Suzanne took time to contribute her insights: As a partial answer to Doreen's questions, I would like to offer a suggestion. As we work on becoming more Christlike and learning to embody the qualities from the Sermon on the Mount, we do not have to become a doormat for people who consciously or unconsciously want to take advantage of us. I would recommend the book Boundaries, by Christian psychologists Drs..Henry Cloud and John Townsend. Another book that comes to mind with practical advice, though not necessarily from a Christian perspective is Asperger's and Girls, a compilation of advice and first person account.
Rosa shared (all the way from Hong Kong, reminding us that these struggles—and helpful insights-- are universal): When we interact with people, we can be honest, true and humble at the same time. There are different ways for us to be honest in an effort to avoid being a hypocrite. For example, if someone did something inappropriate, we can say, "can you think of another way to handle this?" instead of "this is wrong. You did the inappropriate thing again!" In this way, we can stimulate the person to consider other possibilities to manage the situation instead of focusing on the fact that he/she did wrong again. At the same time, we are not portraying ourselves to be the expert guru pointing a critical finger at the person who made a mistake. If we remain honest, tactful and humble, the relationship will not be spoiled and interaction and communication can be sustained.

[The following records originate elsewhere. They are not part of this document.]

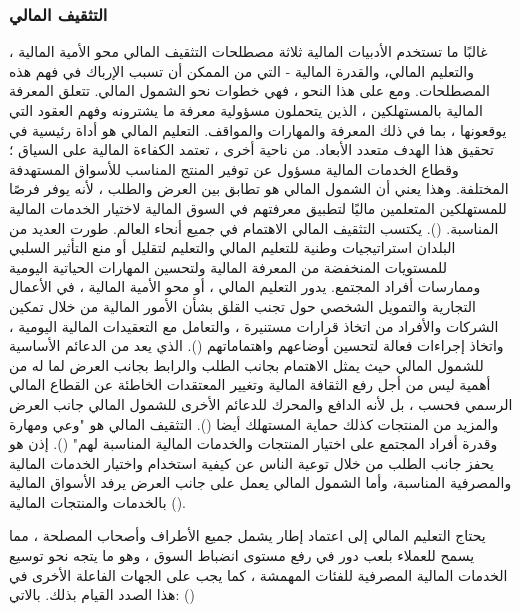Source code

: \documentclass[10pt,a4paper]{report}
\begin{document}
\begin{doublespacing}
\subsubsection{التثقيف المالي}

غالبًا ما تستخدم الأدبيات المالية ثلاثة مصطلحات التثقيف المالي محو الأمية المالية ، والتعليم المالي، والقدرة المالية - التي من الممكن أن تسبب الإرباك في فهم هذه المصطلحات. ومع على هذا النحو ، فهي خطوات نحو الشمول المالي. تتعلق المعرفة المالية بالمستهلكين ، الذين يتحملون مسؤولية معرفة ما يشترونه وفهم العقود التي يوقعونها ، بما في ذلك المعرفة والمهارات والمواقف. التعليم المالي هو أداة رئيسية في تحقيق هذا الهدف متعدد الأبعاد. من ناحية أخرى ، تعتمد الكفاءة المالية على السياق ؛ وقطاع الخدمات المالية مسؤول عن توفير المنتج المناسب للأسواق المستهدفة المختلفة. وهذا يعني أن الشمول المالي هو تطابق بين العرض والطلب ، لأنه يوفر فرصًا للمستهلكين المتعلمين ماليًا لتطبيق معرفتهم في السوق المالية لاختيار الخدمات المالية المناسبة. (). يكتسب التثقيف المالي الاهتمام في جميع أنحاء العالم. طورت العديد من البلدان استراتيجيات وطنية للتعليم المالي والتعليم لتقليل أو منع التأثير السلبي للمستويات المنخفضة من المعرفة المالية ولتحسين المهارات الحياتية اليومية وممارسات أفراد المجتمع. يدور التعليم المالي ، أو محو الأمية المالية ، في الأعمال التجارية والتمويل الشخصي حول تجنب القلق بشأن الأمور المالية من خلال تمكين الشركات والأفراد من اتخاذ قرارات مستنيرة ، والتعامل مع التعقيدات المالية اليومية ، واتخاذ إجراءات فعالة لتحسين أوضاعهم واهتماماتهم (). الذي يعد من الدعائم الأساسية للشمول المالي حيث يمثل الاهتمام بجانب الطلب والرابط بجانب العرض لما له من أهمية ليس من أجل رفع الثقافة المالية وتغيير المعتقدات الخاطئة عن القطاع المالي الرسمي فحسب ، بل لأنه الدافع والمحرك للدعائم الأخرى للشمول المالي جانب العرض والمزيد من المنتجات كذلك حماية المستهلك أيضا (). التثقيف المالي هو "وعي ومهارة وقدرة أفراد المجتمع على اختيار المنتجات والخدمات المالية المناسبة لهم" (). إذن هو يحفز جانب الطلب من خلال توعية الناس عن كيفية استخدام واختيار الخدمات المالية والمصرفية المناسبة، وأما الشمول المالي يعمل على جانب العرض يرفد الأسواق المالية بالخدمات والمنتجات المالية ().

يحتاج التعليم المالي إلى اعتماد إطار يشمل جميع الأطراف وأصحاب المصلحة ، مما يسمح للعملاء بلعب دور في رفع مستوى انضباط السوق ، وهو ما يتجه نحو توسيع الخدمات المالية المصرفية للفئات المهمشة ، كما يجب على الجهات الفاعلة الأخرى في هذا الصدد القيام بذلك. بالاتي: ()


\end{doublespacing}
\end{document}
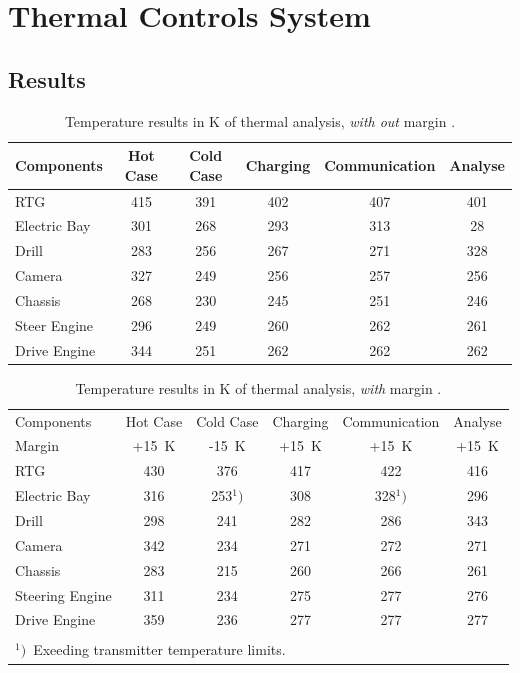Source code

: \clearpage

\setcounter{figure}{0}
\setcounter{table}{0}

\section{Thermal Controls System} \label{sec:AppendixThermal}
\subsection{Results}
\begin{table}[htb]
	\centering
	\caption{Temperature results in K of thermal analysis, \textit{with out}  margin .}
	\begin{tabular}{lccccc}
		\toprule
		Components & Hot Case & Cold Case & Charging & Communication & Analyse  \\ \midrule
		RTG  & 415 & 391 & 402 & 407  &  401   \\
		Electric Bay & 301 & 268 & 293 & 313 & 28 \\
		Drill  & 283 & 256 & 267 & 271 & 328  \\
		Camera & 327 & 249 & 256 & 257 & 256 \\
		Chassis & 268 & 230  & 245 & 251 & 246 \\
		Steer Engine & 296 & 249 & 260 & 262 & 261  \\
		Drive Engine & 344 & 251 & 262 & 262 & 262 \\   \bottomrule
	\end{tabular}
	\label{tab:tcs_temp1}
\end{table}

\begin{table}[htb]
	\centering
	\caption{Temperature results in K of thermal analysis, \textit{with}  margin .}
	\begin{tabular}{lccccc}
		\hline
		Components & Hot Case & Cold Case & Charging & Communication & Analyse  \\[0.25em]
		Margin & +15~K & -15~K & +15~K & +15~K & +15~K \\ \hline
		RTG  & 430 & 376 & 417 & 422  & 416    \\
		Electric Bay & 316 & \cellcolor[HTML]{FFCE93} 253$^1)$ & 308 &\cellcolor[HTML]{FFCE93} 328$^1)$ & 296 \\
		Drill  & 298 & 241 & 282 & 286 & 343  \\
		Camera & 342 & 234 & 271 & 272 & 271 \\
		Chassis & 283 & 215 & 260 & 266 & 261 \\
		Steering Engine & 311 & 234 & 275 & 277 & 276  \\
		Drive Engine & 359 & 236 & 277 & 277 & 277 \\   \hline
		& & & & & \\[-0.5em]
		\multicolumn{6}{l}{$^1)$\ Exeeding transmitter temperature limits.}
	\end{tabular}
	\label{tab:tcs_temp2}
\end{table}



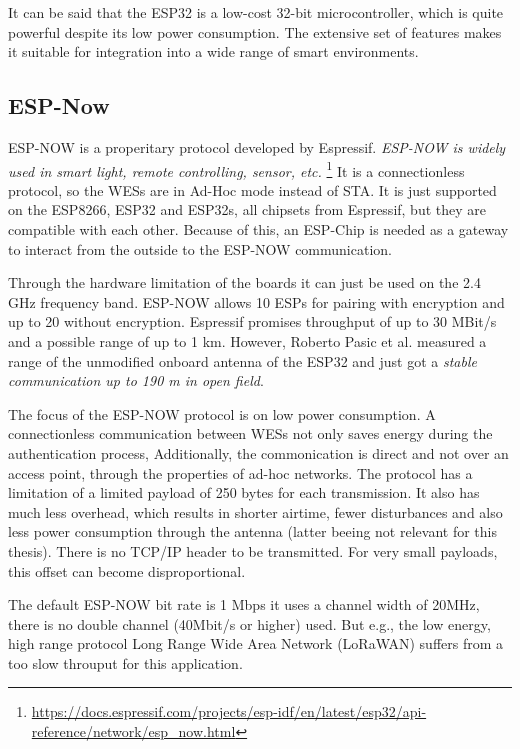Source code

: It can be said that the ESP32 is a low-cost 32-bit microcontroller,
which is quite powerful despite its low power consumption.
The extensive set of features makes it suitable for integration into a wide range of smart environments.
\cite{TheWorkingPrincipalsOfESP32}

\subsection*{ESP-Now}
\label{sub:espnow}
ESP-NOW is a properitary protocol developed by Espressif. 
\emph{ESP-NOW is widely used in smart light, remote controlling, sensor, etc.}
\footnote{\url{https://docs.espressif.com/projects/esp-idf/en/latest/esp32/api-reference/network/esp_now.html}\label{note:espressif}}
It is a connectionless protocol, so the \ac{WES}s are in Ad-Hoc mode instead of \ac{STA}.
It is just supported on the ESP8266, ESP32 and ESP32s, all chipsets from Espressif, but they are compatible with each other.
Because of this, an ESP-Chip is needed as a gateway to interact from the outside to the ESP-NOW communication. 

Through the hardware limitation of the boards it can just be used on the 2.4 GHz frequency band.
ESP-NOW allows 10 ESPs for pairing with encryption and up to 20 without encryption.
Espressif promises throughput of up to 30 MBit/s and a possible range of up to 1 km.
However, Roberto Pasic et al. \cite{ESPNOWCommunication} measured a range of the unmodified onboard antenna of the ESP32 
and just got a \emph{stable communication up to 190 m in open field}.

The focus of the ESP-NOW protocol is on low power consumption.
A connectionless communication between \ac{WES}s not only saves energy during the authentication process, 
Additionally, the commonication is direct and not over an access point, through the properties of ad-hoc networks.
The protocol has a limitation of a limited payload of 250 bytes for each transmission.
It also has much less overhead, which results in shorter airtime, fewer disturbances and also less power consumption through the antenna 
(latter beeing not relevant for this thesis).
There is no TCP/IP header to be transmitted. 
For very small payloads, this offset can become disproportional.

The default ESP-NOW bit rate is 1 Mbps it uses a channel width of 20MHz, 
there is no double channel (40Mbit/s or higher) used.
But e.g., the low energy, 
high range protocol Long Range Wide Area Network (LoRaWAN) suffers from a too slow throuput for this application.

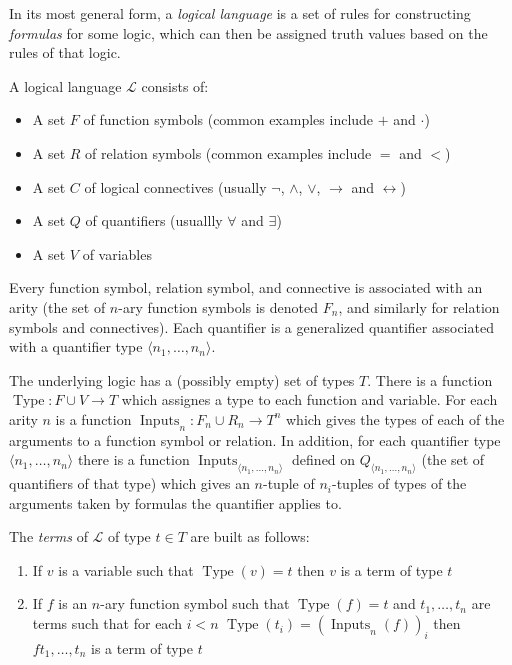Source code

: \documentclass[12pt]{article}
\begin{document}
In its most general form, a \emph{logical language} is a set of rules for constructing \emph{formulas} for some logic, which can then be assigned truth values based on the rules of that logic.

A logical language $\mathcal{L}$ consists of:

\begin{itemize}
\item A set $F$ of function symbols (common examples include $+$ and $\cdot$)

\item A set $R$ of relation symbols (common examples include $=$ and $<$)

\item A set $C$ of logical connectives (usually $\neg$, $\wedge$, $\vee$, $\rightarrow$ and $\leftrightarrow$)

\item A set $Q$ of quantifiers (usuallly $\forall$ and $\exists$)

\item A set $V$ of variables
\end{itemize}

Every function symbol, relation symbol, and connective is associated with an arity (the set of $n$-ary function symbols is denoted $F_n$, and similarly for relation symbols and connectives).  Each quantifier is a generalized quantifier associated with a quantifier type $\langle n_1,\ldots,n_n\rangle$.

The underlying logic has a (possibly empty) set of types $T$.  There is a function $\operatorname{Type}:F\cup V\rightarrow T$ which assignes a type to each function and variable.  For each arity $n$ is a function $\operatorname{Inputs}_n:F_n\cup R_n\rightarrow T^n$ which gives the types of each of the arguments to a function symbol or relation.  In addition, for each quantifier type $\langle n_1,\ldots,n_n\rangle$ there is a function $\operatorname{Inputs}_{\langle n_1,\ldots,n_n\rangle}$ defined on $Q_{\langle n_1,\ldots,n_n\rangle}$ (the set of quantifiers of that type) which gives an $n$-tuple of $n_i$-tuples of types of the arguments taken by formulas the quantifier applies to.

The \emph{terms} of $\mathcal{L}$ of type $t\in T$ are built as follows:

\begin{enumerate}
\item If $v$ is a variable such that $\operatorname{Type}(v)=t$ then $v$ is a term of type $t$

\item If $f$ is an $n$-ary function symbol such that $\operatorname{Type}(f)=t$ and $t_1,\ldots,t_n$ are terms such that for each $i<n$ $\operatorname{Type}(t_i)=(\operatorname{Inputs}_n(f))_i$ then $ft_1,\ldots,t_n$ is a term of type $t$
\end{enumerate}
\end{document}
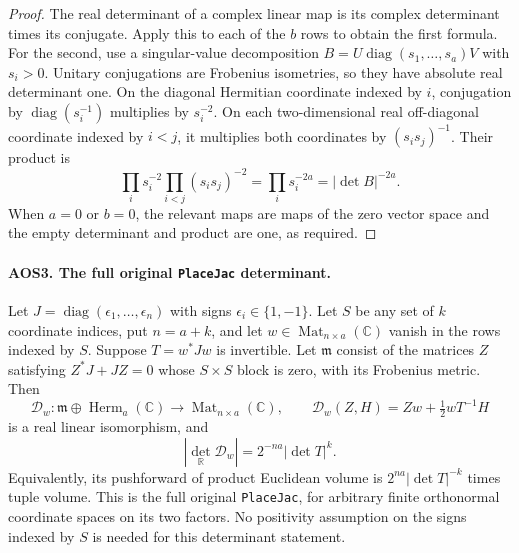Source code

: \begin{proof}
The real determinant of a complex linear map is its complex
determinant times its conjugate.  Apply this to each of the $b$ rows
to obtain the first formula.  For the second, use a singular-value
decomposition $B=U\operatorname{diag}(s_1,\ldots,s_a)V$ with $s_i>0$.
Unitary conjugations are Frobenius isometries, so they have absolute
real determinant one.  On the diagonal Hermitian coordinate indexed
by $i$, conjugation by $\operatorname{diag}(s_i^{-1})$ multiplies by
$s_i^{-2}$.  On each two-dimensional real off-diagonal coordinate
indexed by $i<j$, it multiplies both coordinates by $(s_is_j)^{-1}$.
Their product is
\[
       \prod_i s_i^{-2}\prod_{i<j}(s_is_j)^{-2}
          =\prod_i s_i^{-2a}=|\det B|^{-2a}.
 \tag{AOS.8}
\]
When $a=0$ or $b=0$, the relevant maps are maps of the zero vector
space and the empty determinant and product are one, as required.
\end{proof}

\paragraph{AOS3. The full original \texttt{PlaceJac} determinant.}
\label{claim:AOS3}
Let $J=\operatorname{diag}(\epsilon_1,\ldots,\epsilon_n)$ with signs
$\epsilon_i\in\{1,-1\}$.  Let $S$ be any set of $k$ coordinate
indices, put $n=a+k$, and let $w\in\operatorname{Mat}_{n\times a}
(\mathbb C)$ vanish in the rows indexed by $S$.  Suppose
$T=w^*Jw$ is invertible.  Let $\mathfrak m$ consist of the matrices
$Z$ satisfying $Z^*J+JZ=0$ whose $S\times S$ block is zero, with its
Frobenius metric.  Then
\[
 \mathcal D_w:\mathfrak m\oplus\operatorname{Herm}_a(\mathbb C)
       \longrightarrow\operatorname{Mat}_{n\times a}(\mathbb C),
 \qquad
 \mathcal D_w(Z,H)=Zw+\tfrac12wT^{-1}H
 \tag{AOS.9}
\]
is a real linear isomorphism, and
\[
        |\det_{\mathbb R}\mathcal D_w|
                =2^{-na}|\det T|^k.
 \tag{AOS.10}
\]
Equivalently, its pushforward of product Euclidean volume is
$2^{na}|\det T|^{-k}$ times tuple volume.  This is the full original
\texttt{PlaceJac}, for arbitrary finite orthonormal coordinate
spaces on its two factors.  No positivity assumption on the signs
indexed by $S$ is needed for this determinant statement.

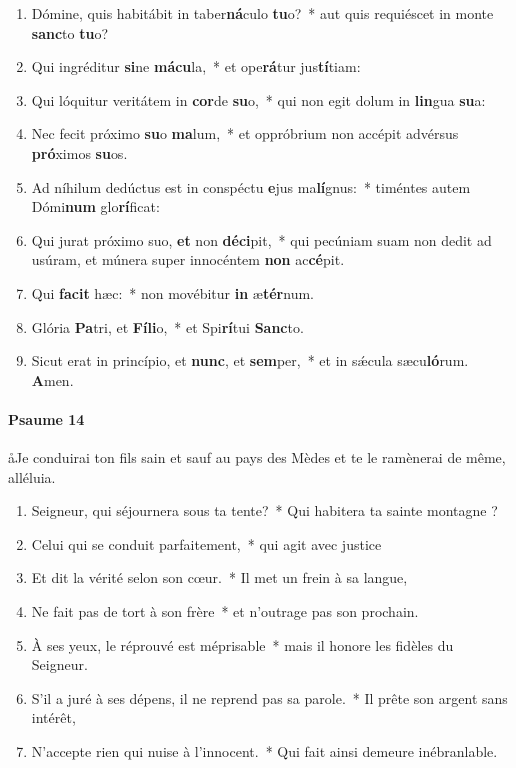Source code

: \documentclass[twoside]{article}
\begin{document}
\begin{paracol}[1]{2}
\begin{enumerate}[wide, itemsep=0mm, labelwidth=!, labelindent=0pt, label=\color{gregoriocolor}\theenumi]
\item Dómine, quis habitábit in taber\textbf{ná}culo \textbf{tu}o?~* aut quis requiéscet in monte \textbf{sanc}to \textbf{tu}o?
\item Qui ingréditur \textbf{si}ne \textbf{má}\textbf{cu}la,~* et ope\textbf{rá}tur jus\textbf{tí}tiam:
\item Qui lóquitur veritátem in \textbf{cor}de \textbf{su}o,~* qui non egit dolum in \textbf{lin}gua \textbf{su}a:
\item Nec fecit próximo \textbf{su}o \textbf{ma}lum,~* et oppróbrium non accépit advérsus \textbf{pró}ximos \textbf{su}os.
\item Ad níhilum dedúctus est in conspéctu \textbf{e}jus ma\textbf{lí}gnus:~* timéntes autem Dómi\textbf{num} glo\textbf{rí}ficat:
\item Qui jurat próximo suo, \textbf{et} non \textbf{dé}\textbf{ci}pit,~* qui pecúniam suam non dedit ad usúram, et múnera super innocéntem \textbf{non} ac\textbf{cé}pit.
\item Qui \textbf{fa}\textbf{cit} hæc:~* non movébitur \textbf{in} æ\textbf{tér}num.
\item Glória \textbf{Pa}tri, et \textbf{Fí}\textbf{li}o,~* et Spi\textbf{rí}tui \textbf{Sanc}to.
\item Sicut erat in princípio, et \textbf{nunc}, et \textbf{sem}per,~* et in sǽcula sæcu\textbf{ló}rum. \textbf{A}men.
\end{enumerate}

\switchcolumn

\paragraph{Psaume 14}
\aa Je conduirai ton fils sain et sauf au pays des Mèdes et te le ramènerai de même, alléluia.


\begin{enumerate}[wide, itemsep=0mm, labelwidth=!, labelindent=0pt, label=\color{gregoriocolor}\theenumi]
\item Seigneur, qui séjournera sous ta tente?~* Qui habitera ta sainte montagne ?
\item Celui qui se conduit parfaitement,~* qui agit avec justice 
\item Et dit la vérité selon son cœur.~* Il met un frein à sa langue,
\item Ne fait pas de tort à son frère~* et n'outrage pas son prochain.
\item À ses yeux, le réprouvé est méprisable~* mais il honore les fidèles du Seigneur.
\item S'il a juré à ses dépens, il ne reprend pas sa parole.~* Il prête son argent sans intérêt,
\item N'accepte rien qui nuise à l'innocent.~* Qui fait ainsi demeure inébranlable.
\end{enumerate}


\end{paracol}
\end{document}
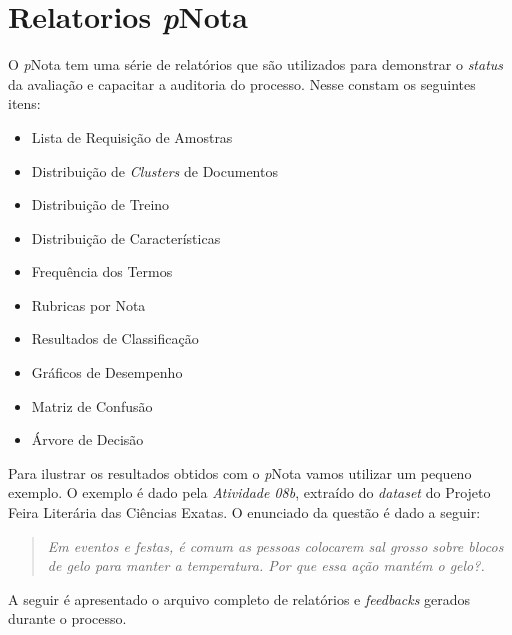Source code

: %
%
\chapter{Relatorios \textit{p}Nota}
\label{exemplo-pNota}

O \textit{p}Nota tem uma série de relatórios que são utilizados para demonstrar o \textit{status} da avaliação e capacitar a auditoria do processo. Nesse constam os seguintes itens:

\begin{itemize}
\item Lista de Requisição de Amostras
\item Distribuição de \textit{Clusters} de Documentos
\item Distribuição de Treino
\item Distribuição de Características
\item Frequência dos Termos
\item Rubricas por Nota
\item Resultados de Classificação
\item Gráficos de Desempenho
\item Matriz de Confusão
\item Árvore de Decisão
\end{itemize}

Para ilustrar os resultados obtidos com o \textit{p}Nota vamos utilizar um pequeno exemplo. O exemplo é dado pela \textit{Atividade 08b}, extraído do \textit{dataset} do Projeto Feira Literária das Ciências Exatas. O enunciado da questão é dado a seguir:

\begin{quote}
\textit{Em eventos e festas, é comum as pessoas colocarem sal grosso sobre blocos de gelo para manter a temperatura. Por que essa ação mantém o gelo?.}
\end{quote}

A seguir é apresentado o arquivo completo de relatórios e \textit{feedbacks} gerados durante o processo.

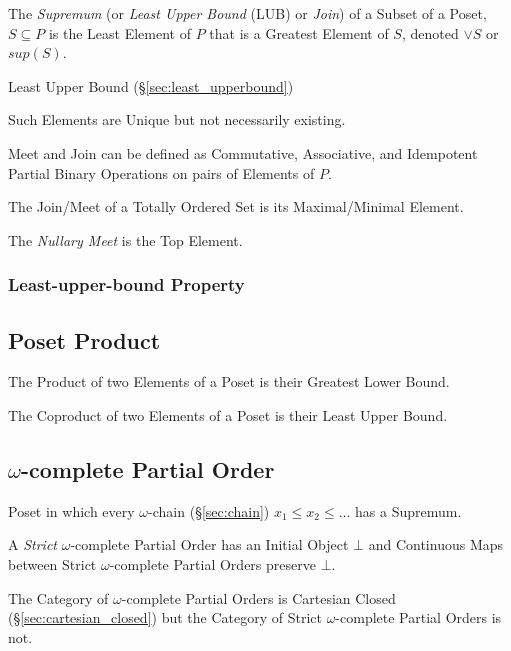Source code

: The \emph{Supremum} (or \emph{Least Upper Bound} (LUB) or \emph{Join})
of a Subset of a Poset, $S \subseteq P$ is the Least Element of $P$
that is a Greatest Element of $S$, denoted $\vee S$ or $sup (S)$.

Least Upper Bound (\S\ref{sec:least_upperbound})

Such Elements are Unique but not necessarily existing.

Meet and Join can be defined as Commutative, Associative, and
Idempotent Partial Binary Operations on pairs of Elements of $P$.

The Join/Meet of a Totally Ordered Set is its Maximal/Minimal Element.

The \emph{Nullary Meet} is the Top Element.



\subsubsection{Least-upper-bound Property}\label{sec:leastupperbound_property}



\subsection{Poset Product}\label{sec:poset_product}

The Product of two Elements of a Poset is their Greatest Lower Bound.

The Coproduct of two Elements of a Poset is their Least Upper Bound.



\subsection{$\omega$-complete Partial Order}\label{sec:omega_cpo}

Poset in which every $\omega$-chain (\S\ref{sec:chain}) $x_1 \leq x_2
\leq \ldots$ has a Supremum.

A \emph{Strict} $\omega$-complete Partial Order has an Initial Object
$\bot$ and Continuous Maps between Strict $\omega$-complete Partial
Orders preserve $\bot$.

The Category of $\omega$-complete Partial Orders is Cartesian Closed
(\S\ref{sec:cartesian_closed}) but the Category of Strict
$\omega$-complete Partial Orders is not.

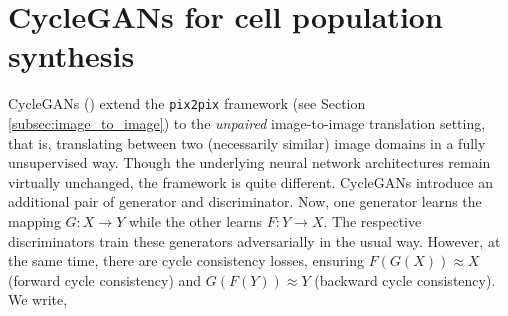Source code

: %

\section{CycleGANs for cell population synthesis}
\label{sec:cycle_gans}

CycleGANs (\cite{isola2017image}) extend the \texttt{pix2pix} framework (see Section \ref{subsec:image_to_image}) to the \emph{unpaired} image-to-image translation setting, that is, translating between two (necessarily similar) image domains in a fully unsupervised way. Though the underlying neural network architectures remain virtually unchanged, the framework is quite different. CycleGANs introduce an additional pair of generator and discriminator. Now, one generator learns the mapping $G : X \to Y$ while the other learns $F : Y \to X$. The respective discriminators train these generators adversarially in the usual way. However, at the same time, there are cycle consistency losses, ensuring $F(G(X)) \approx X$ (forward cycle consistency) and $G(F(Y)) \approx Y$ (backward cycle consistency). We write,

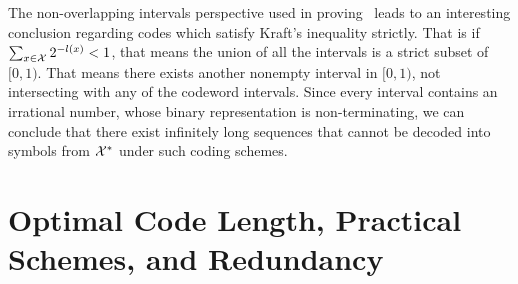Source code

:     \begin{remark}
        The non-overlapping intervals perspective used in proving~ leads to an interesting conclusion regarding codes which satisfy Kraft's inequality strictly. That is if $\sum_{x \in \mathcal{X}}2^{-l(x)} < 1$, that means the union of all the intervals is a strict subset of $[0,1)$. That means there exists another nonempty interval in $[0,1)$, not intersecting with any of the codeword intervals. Since every interval contains an irrational number, whose binary representation is non-terminating, we can conclude that there exist infinitely long sequences that cannot be decoded into symbols from $\mathcal{X}^*$ under such coding schemes.  
    \end{remark}
    
\section{Optimal Code Length, Practical Schemes, and Redundancy}
    \label{sec:coding-schemes}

In thinking about this for the last few weeks, I think one way to look at it is that we achieve this through “effective authenticity.” I have often written about two kinds of responses: Authentic responses, and Socially Effective responses. I believe we are the most effective in our interactions with others when we are authentic in loving them and being who God created us to be (think of I Corinthians 13, the fruits of the Spirit, the Greatest Commandment). But as we respect the fact that they, too, are created in God’s image, yet are affected by sin, we should temper our interactions with grace, mercy, and forgiveness.
Although Christ was the epitome of love and sacrifice, even He was angered by injustice, and defended truth and vulnerable populations. His choices showed evidence of very healthy, Godly boundaries as He interacted with people from a variety of backgrounds. “Speaking the truth in love” sometimes means sharing difficult information which may end up hurting someone, but for the purpose of building up others and promoting truth.
Thanks to everyone who has taken time to share your insights! I love to hear from you, and appreciate the opportunity to learn from and pass your insights along to others. I hope we can continue to incite (encourage/prompt) each other toward effective social interactions that help ourselves and others to grow personally and interpersonally as we “nourish, grow, connect, and contribute!”